Tuesday, October 23, 2018

Planes

Here is all my preliminary models that I made for our planes project. The outline for this project is that we had to have 4 planes, Base plane - which is the bottom of the plane that would be normally be on the base of the object, a depth plane - which is like a base plane but is the "containment" plane for the base plane generally is above the base plane. We had to have a portrait and landscape plane. Additionally we had to have an exterior and interior space and a hole in one of the planes. In the beginning I had a hard time with how to make an exterior I kept thinking as long as there is something I thought of was an exterior I was okay. But I soon realized that making an exterior had to do a specific thing. How I though of an exterior and what I kept telling myself was to "make a corner of a cube". It had to 'keep people out' in a sense to become an exterior. once I got that down I played with a few principles that I learned from 2-d and our solids project. I played with attitude of the planes, spatial intervals, inscribing, connection types and a few others. I love the look of inscribing and decided I wanted to take that and make it a very big process of my sculpture. My final sculpture ended up closely related to the bottom left model that is in my process images.
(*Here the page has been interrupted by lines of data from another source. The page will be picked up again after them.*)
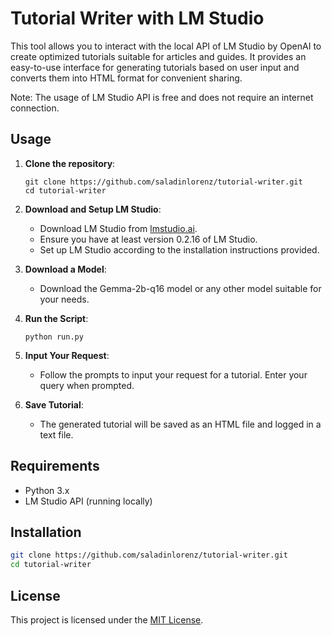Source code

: # Tutorial Writer with LM Studio

This tool allows you to interact with the local API of LM Studio by OpenAI to create optimized tutorials suitable for articles and guides. It provides an easy-to-use interface for generating tutorials based on user input and converts them into HTML format for convenient sharing.

Note: The usage of LM Studio API is free and does not require an internet connection.

## Usage

1. **Clone the repository**: 
   ```
   git clone https://github.com/saladinlorenz/tutorial-writer.git
   cd tutorial-writer
   ```

2. **Download and Setup LM Studio**:
   - Download LM Studio from [lmstudio.ai](https://lmstudio.ai).
   - Ensure you have at least version 0.2.16 of LM Studio.
   - Set up LM Studio according to the installation instructions provided.

3. **Download a Model**:
   - Download the Gemma-2b-q16 model or any other model suitable for your needs.

4. **Run the Script**: 
   ```
   python run.py
   ```

5. **Input Your Request**: 
   - Follow the prompts to input your request for a tutorial. Enter your query when prompted.

6. **Save Tutorial**: 
   - The generated tutorial will be saved as an HTML file and logged in a text file.

## Requirements

- Python 3.x
- LM Studio API (running locally)

   

## Installation

```bash
git clone https://github.com/saladinlorenz/tutorial-writer.git
cd tutorial-writer
```

## License

This project is licensed under the [MIT License](LICENSE).

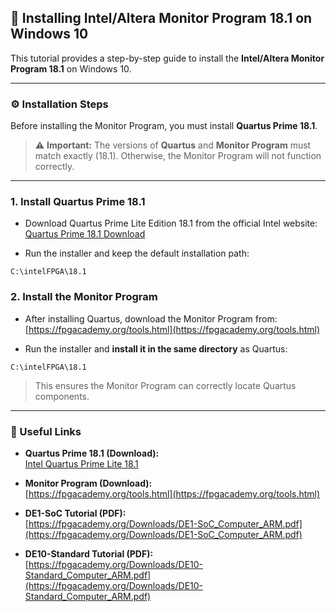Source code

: ## 🧭 Installing Intel/Altera Monitor Program 18.1 on Windows 10

This tutorial provides a step-by-step guide to install the **Intel/Altera Monitor Program 18.1** on Windows 10.

---

### ⚙️ Installation Steps

Before installing the Monitor Program, you must install **Quartus Prime 18.1**.

> ⚠️ **Important:** The versions of **Quartus** and **Monitor Program** must match exactly (18.1). Otherwise, the Monitor Program will not function correctly.

---

### 1. Install Quartus Prime 18.1

- Download Quartus Prime Lite Edition 18.1 from the official Intel website:  
  [Quartus Prime 18.1 Download](https://www.intel.com.br/content/www/br/pt/software-kit/665990/intel-quartus-prime-lite-edition-design-software-version-18-1-for-windows.html)

- Run the installer and keep the default installation path:

``` C:\intelFPGA\18.1 ```

### 2. Install the Monitor Program

- After installing Quartus, download the Monitor Program from:  
[https://fpgacademy.org/tools.html](https://fpgacademy.org/tools.html)

- Run the installer and **install it in the same directory** as Quartus:

``` C:\intelFPGA\18.1 ```

> This ensures the Monitor Program can correctly locate Quartus components.

---

### 🔗 Useful Links

- **Quartus Prime 18.1 (Download):**  
[Intel Quartus Prime Lite 18.1](https://www.intel.com.br/content/www/br/pt/software-kit/665990/intel-quartus-prime-lite-edition-design-software-version-18-1-for-windows.html)

- **Monitor Program (Download):**  
[https://fpgacademy.org/tools.html](https://fpgacademy.org/tools.html)

- **DE1-SoC Tutorial (PDF):**  
[https://fpgacademy.org/Downloads/DE1-SoC_Computer_ARM.pdf](https://fpgacademy.org/Downloads/DE1-SoC_Computer_ARM.pdf)

- **DE10-Standard Tutorial (PDF):**  
[https://fpgacademy.org/Downloads/DE10-Standard_Computer_ARM.pdf](https://fpgacademy.org/Downloads/DE10-Standard_Computer_ARM.pdf)
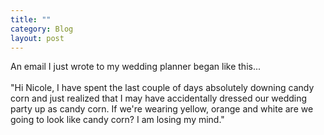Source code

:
 ```yaml
---
title: ""
category: Blog
layout: post
---
```


An email I just wrote to my wedding planner began like this...
<br>
<br>
"Hi Nicole,
I have spent the last couple of days absolutely downing candy corn and just realized that I may have accidentally dressed our wedding party up as candy corn. If we're wearing yellow, orange and white are we going to look like candy corn? I am losing my mind."
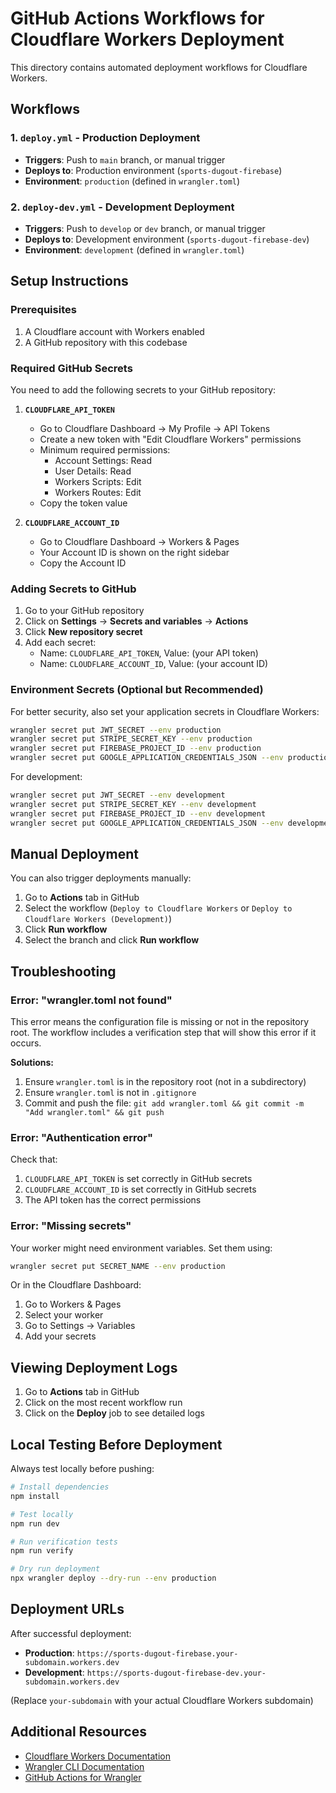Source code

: # GitHub Actions Workflows for Cloudflare Workers Deployment

This directory contains automated deployment workflows for Cloudflare Workers.

## Workflows

### 1. `deploy.yml` - Production Deployment
- **Triggers**: Push to `main` branch, or manual trigger
- **Deploys to**: Production environment (`sports-dugout-firebase`)
- **Environment**: `production` (defined in `wrangler.toml`)

### 2. `deploy-dev.yml` - Development Deployment
- **Triggers**: Push to `develop` or `dev` branch, or manual trigger
- **Deploys to**: Development environment (`sports-dugout-firebase-dev`)
- **Environment**: `development` (defined in `wrangler.toml`)

## Setup Instructions

### Prerequisites

1. A Cloudflare account with Workers enabled
2. A GitHub repository with this codebase

### Required GitHub Secrets

You need to add the following secrets to your GitHub repository:

1. **`CLOUDFLARE_API_TOKEN`**
   - Go to Cloudflare Dashboard → My Profile → API Tokens
   - Create a new token with "Edit Cloudflare Workers" permissions
   - Minimum required permissions:
     - Account Settings: Read
     - User Details: Read
     - Workers Scripts: Edit
     - Workers Routes: Edit
   - Copy the token value

2. **`CLOUDFLARE_ACCOUNT_ID`**
   - Go to Cloudflare Dashboard → Workers & Pages
   - Your Account ID is shown on the right sidebar
   - Copy the Account ID

### Adding Secrets to GitHub

1. Go to your GitHub repository
2. Click on **Settings** → **Secrets and variables** → **Actions**
3. Click **New repository secret**
4. Add each secret:
   - Name: `CLOUDFLARE_API_TOKEN`, Value: (your API token)
   - Name: `CLOUDFLARE_ACCOUNT_ID`, Value: (your account ID)

### Environment Secrets (Optional but Recommended)

For better security, also set your application secrets in Cloudflare Workers:

```bash
wrangler secret put JWT_SECRET --env production
wrangler secret put STRIPE_SECRET_KEY --env production
wrangler secret put FIREBASE_PROJECT_ID --env production
wrangler secret put GOOGLE_APPLICATION_CREDENTIALS_JSON --env production
```

For development:
```bash
wrangler secret put JWT_SECRET --env development
wrangler secret put STRIPE_SECRET_KEY --env development
wrangler secret put FIREBASE_PROJECT_ID --env development
wrangler secret put GOOGLE_APPLICATION_CREDENTIALS_JSON --env development
```

## Manual Deployment

You can also trigger deployments manually:

1. Go to **Actions** tab in GitHub
2. Select the workflow (`Deploy to Cloudflare Workers` or `Deploy to Cloudflare Workers (Development)`)
3. Click **Run workflow**
4. Select the branch and click **Run workflow**

## Troubleshooting

### Error: "wrangler.toml not found"

This error means the configuration file is missing or not in the repository root. The workflow includes a verification step that will show this error if it occurs.

**Solutions:**
1. Ensure `wrangler.toml` is in the repository root (not in a subdirectory)
2. Ensure `wrangler.toml` is not in `.gitignore`
3. Commit and push the file: `git add wrangler.toml && git commit -m "Add wrangler.toml" && git push`

### Error: "Authentication error"

Check that:
1. `CLOUDFLARE_API_TOKEN` is set correctly in GitHub secrets
2. `CLOUDFLARE_ACCOUNT_ID` is set correctly in GitHub secrets
3. The API token has the correct permissions

### Error: "Missing secrets"

Your worker might need environment variables. Set them using:
```bash
wrangler secret put SECRET_NAME --env production
```

Or in the Cloudflare Dashboard:
1. Go to Workers & Pages
2. Select your worker
3. Go to Settings → Variables
4. Add your secrets

## Viewing Deployment Logs

1. Go to **Actions** tab in GitHub
2. Click on the most recent workflow run
3. Click on the **Deploy** job to see detailed logs

## Local Testing Before Deployment

Always test locally before pushing:

```bash
# Install dependencies
npm install

# Test locally
npm run dev

# Run verification tests
npm run verify

# Dry run deployment
npx wrangler deploy --dry-run --env production
```

## Deployment URLs

After successful deployment:

- **Production**: `https://sports-dugout-firebase.your-subdomain.workers.dev`
- **Development**: `https://sports-dugout-firebase-dev.your-subdomain.workers.dev`

(Replace `your-subdomain` with your actual Cloudflare Workers subdomain)

## Additional Resources

- [Cloudflare Workers Documentation](https://developers.cloudflare.com/workers/)
- [Wrangler CLI Documentation](https://developers.cloudflare.com/workers/wrangler/)
- [GitHub Actions for Wrangler](https://github.com/cloudflare/wrangler-action)
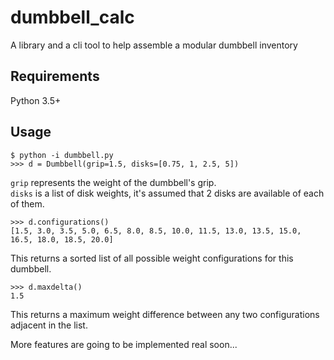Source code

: # dumbbell\_calc
A library and a cli tool to help assemble a modular dumbbell inventory

## Requirements

Python 3.5+

## Usage

```
$ python -i dumbbell.py
>>> d = Dumbbell(grip=1.5, disks=[0.75, 1, 2.5, 5])
```
`grip` represents the weight of the dumbbell's grip.  
`disks` is a list of disk weights, it's assumed that 2 disks are available of each of them.
```
>>> d.configurations()
[1.5, 3.0, 3.5, 5.0, 6.5, 8.0, 8.5, 10.0, 11.5, 13.0, 13.5, 15.0, 16.5, 18.0, 18.5, 20.0]
```
This returns a sorted list of all possible weight configurations for this dumbbell.
```
>>> d.maxdelta()
1.5
```
This returns a maximum weight difference between any two configurations adjacent in the list.

More features are going to be implemented real soon...
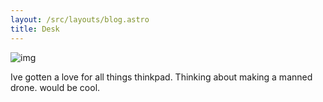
 ```yaml
---
layout: /src/layouts/blog.astro
title: Desk
---
```


![img](images/blog/pult.jpg)

Ive gotten a love for all things thinkpad. Thinking about making a manned drone. would be cool.
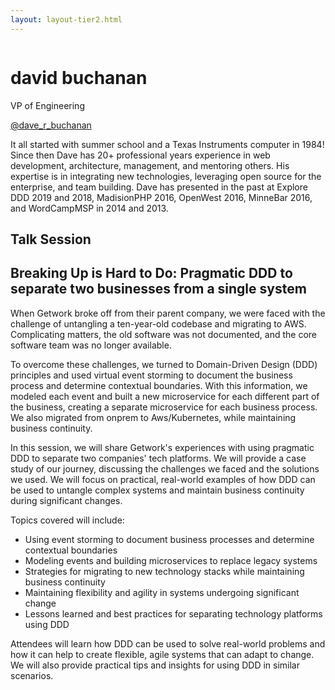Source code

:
 ```yaml
---
layout: layout-tier2.html
---
```

<div class="container section featured-speaker">
   <div class="row">
     <div class="col-xs-12 col-sm-2 new-img-container">
       <img class="new-speaker-page-img david-buchanan" />
       </div>
     <div class="col-xs-12 col-sm-10 copy-container">
       <h1 class="speaker-header">david buchanan</h1>
       <span class="speaker-subtitle">VP of Engineering</span>
       <p><a class="speaker-handle" href="https://twitter.com/dave_r_buchanan" target="_blank">@dave_r_buchanan</a></p>
       <p>It all started with summer school and a Texas Instruments computer in 1984! Since then Dave has 20+ professional years experience in web development, architecture, management, and mentoring others. His expertise is in integrating new technologies, leveraging open source for the enterprise, and team building. Dave has presented in the past at Explore DDD 2019 and 2018, MadisionPHP 2016, OpenWest 2016, MinneBar 2016, and WordCampMSP in 2014 and 2013.</p>
       <h2>Talk Session</h2>
       <h2 class="gold">Breaking Up is Hard to Do: Pragmatic DDD to separate two businesses from a single system</h2>
       <p>When Getwork broke off from their parent company, we were faced with the challenge of untangling a ten-year-old codebase and migrating to AWS. Complicating matters, the old software was not documented, and the core software team was no longer available.</p>
        <p>To overcome these challenges, we turned to Domain-Driven Design (DDD) principles and used virtual event storming to document the business process and determine contextual boundaries. With this information, we modeled each event and built a new microservice for each different part of the business, creating a separate microservice for each business process. We also migrated from onprem to Aws/Kubernetes, while maintaining business continuity.</p>
        <p>In this session, we will share Getwork's experiences with using pragmatic DDD to separate two companies' tech platforms. We will provide a case study of our journey, discussing the challenges we faced and the solutions we used. We will focus on practical, real-world examples of how DDD can be used to untangle complex systems and maintain business continuity during significant changes.</p>
        <p>Topics covered will include:</p>
        <ul>
            <li>Using event storming to document business processes and determine contextual boundaries</li>
            <li>Modeling events and building microservices to replace legacy systems</li>
            <li>Strategies for migrating to new technology stacks while maintaining business continuity</li>
            <li>Maintaining flexibility and agility in systems undergoing significant change</li>
            <li>Lessons learned and best practices for separating technology platforms using DDD</li>
        </ul>
        <p>Attendees will learn how DDD can be used to solve real-world problems and how it can help to create flexible, agile systems that can adapt to change. We will also provide practical tips and insights for using DDD in similar scenarios.</p>
     </div>
   </div>
 </div>
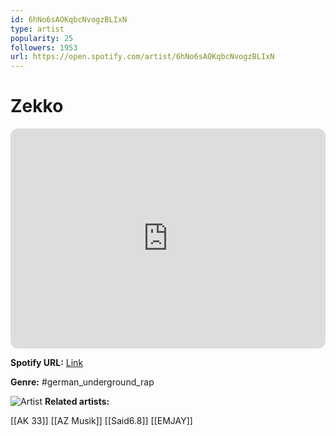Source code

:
 ```yaml
---
id: 6hNo6sAOKqbcNvogzBLIxN
type: artist
popularity: 25
followers: 1953
url: https://open.spotify.com/artist/6hNo6sAOKqbcNvogzBLIxN
---
```

# Zekko

<iframe style="border-radius:12px" src="https://open.spotify.com/embed/artist/6hNo6sAOKqbcNvogzBLIxN" width="100%" height="352" frameBorder="0" allowfullscreen="" allow="autoplay; clipboard-write; encrypted-media; fullscreen; picture-in-picture" loading="lazy"></iframe>

**Spotify URL:** [Link](https://open.spotify.com/artist/6hNo6sAOKqbcNvogzBLIxN)

**Genre:**  #german_underground_rap

![Artist](https://i.scdn.co/image/ab6761610000e5eb7f84daaca18d2c006c23ad70)
**Related artists:**

[[AK 33]]
[[AZ Musik]]
[[Said6.8]]
[[EMJAY]]

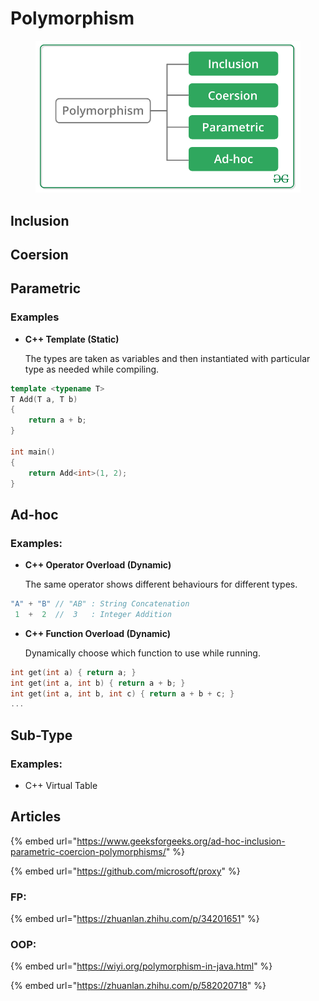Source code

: # Polymorphism

<figure><img src="../.gitbook/assets/image.png" alt=""><figcaption></figcaption></figure>

## Inclusion



## Coersion



## Parametric



### Examples

*   **C++ Template (Static)**

    The types are taken as variables and then instantiated with particular type as needed while compiling.&#x20;

```cpp
template <typename T>
T Add(T a, T b) 
{
    return a + b;
}

int main()
{
    return Add<int>(1, 2); 
}
```

## Ad-hoc



### Examples:

*   **C++ Operator Overload (Dynamic)**

    The same operator shows different behaviours for different types.

```cpp
"A" + "B" // "AB" : String Concatenation
 1  +  2  //  3   : Integer Addition
```

*   **C++ Function Overload (Dynamic)**

    Dynamically choose which function to use while running.

```cpp
int get(int a) { return a; }
int get(int a, int b) { return a + b; }
int get(int a, int b, int c) { return a + b + c; }
...
```

## Sub-Type



### Examples:

*   C++ Virtual Table



## Articles

{% embed url="https://www.geeksforgeeks.org/ad-hoc-inclusion-parametric-coercion-polymorphisms/" %}

{% embed url="https://github.com/microsoft/proxy" %}

### FP:&#x20;

{% embed url="https://zhuanlan.zhihu.com/p/34201651" %}

### OOP:

{% embed url="https://wiyi.org/polymorphism-in-java.html" %}

{% embed url="https://zhuanlan.zhihu.com/p/582020718" %}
Here is the final pictures from the planed project. Overall I had a lot of fun designing my sculpture and watching it come together was super cool! I feel like the inscribing I included into the sculpture helped this design in a outstanding way. I ended up painting it even though we did not have to but I did just because I like how it gives it a unified finish and brings out the inscription that are in my piece. I did have an issue with the landscape plane that was the only part that gave me the hardest time. I drilled to far through with the counter sink and had to glue another piece to the base plane to fix my mistake. It worked but then after I glued it in and screwed it I realized after it was too late that it shifted ever so slightly to make it not a 90 degree connection which is something I hope to be able to fix if I can get it unscrewed and unglued. At certain angles it does not affect the piece but if you view it to where it lines up with the 90 degree portrait piece you can tell that it is not at that ideal 90 degrees. I love the look of my sculpture and feel that this is definitely something that could be a large scale work at a park or at a center city park I just wish that I would have saw the mistake before it was too late.